** TASK MATERIAL follows **

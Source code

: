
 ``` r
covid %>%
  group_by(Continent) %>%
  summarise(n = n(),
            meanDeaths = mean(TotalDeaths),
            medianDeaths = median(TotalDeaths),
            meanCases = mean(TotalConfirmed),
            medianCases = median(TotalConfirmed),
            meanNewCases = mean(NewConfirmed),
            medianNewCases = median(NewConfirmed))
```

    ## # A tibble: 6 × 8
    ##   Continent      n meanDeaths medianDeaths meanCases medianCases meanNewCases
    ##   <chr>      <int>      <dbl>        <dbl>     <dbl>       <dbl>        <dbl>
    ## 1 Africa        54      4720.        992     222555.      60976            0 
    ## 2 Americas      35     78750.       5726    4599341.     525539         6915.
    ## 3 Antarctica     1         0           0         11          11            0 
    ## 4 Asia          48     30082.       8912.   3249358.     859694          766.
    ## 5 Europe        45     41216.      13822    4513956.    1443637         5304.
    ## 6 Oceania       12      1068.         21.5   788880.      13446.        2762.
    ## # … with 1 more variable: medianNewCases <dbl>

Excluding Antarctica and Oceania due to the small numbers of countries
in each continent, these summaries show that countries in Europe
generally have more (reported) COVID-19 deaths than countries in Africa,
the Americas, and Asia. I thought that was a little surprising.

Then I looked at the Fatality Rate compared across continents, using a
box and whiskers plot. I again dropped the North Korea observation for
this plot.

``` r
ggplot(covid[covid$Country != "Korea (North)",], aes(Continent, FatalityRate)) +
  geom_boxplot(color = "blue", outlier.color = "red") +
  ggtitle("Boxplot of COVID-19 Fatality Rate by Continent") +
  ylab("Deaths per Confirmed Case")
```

** End of TASK MATERIAL **

## REQUIRED WORK:
All entries are to be output exactly as they stand.

## REPLY:
Source code

:
 ``` r
covid %>%
  group_by(Continent) %>%
  summarise(n = n(),
            meanDeaths = mean(TotalDeaths),
            medianDeaths = median(TotalDeaths),
            meanCases = mean(TotalConfirmed),
            medianCases = median(TotalConfirmed),
            meanNewCases = mean(NewConfirmed),
            medianNewCases = median(NewConfirmed))
```

    ## # A tibble: 6 × 8
    ##   Continent      n meanDeaths medianDeaths meanCases medianCases meanNewCases
    ##   <chr>      <int>      <dbl>        <dbl>     <dbl>       <dbl>        <dbl>
    ## 1 Africa        54      4720.        992     222555.      60976            0 
    ## 2 Americas      35     78750.       5726    4599341.     525539         6915.
    ## 3 Antarctica     1         0           0         11          11            0 
    ## 4 Asia          48     30082.       8912.   3249358.     859694          766.
    ## 5 Europe        45     41216.      13822    4513956.    1443637         5304.
    ## 6 Oceania       12      1068.         21.5   788880.      13446.        2762.
    ## # … with 1 more variable: medianNewCases <dbl>

Excluding Antarctica and Oceania due to the small numbers of countries
in each continent, these summaries show that countries in Europe
generally have more (reported) COVID-19 deaths than countries in Africa,
the Americas, and Asia. I thought that was a little surprising.

Then I looked at the Fatality Rate compared across continents, using a
box and whiskers plot. I again dropped the North Korea observation for
this plot.

``` r
ggplot(covid[covid$Country != "Korea (North)",], aes(Continent, FatalityRate)) +
  geom_boxplot(color = "blue", outlier.color = "red") +
  ggtitle("Boxplot of COVID-19 Fatality Rate by Continent") +
  ylab("Deaths per Confirmed Case")
```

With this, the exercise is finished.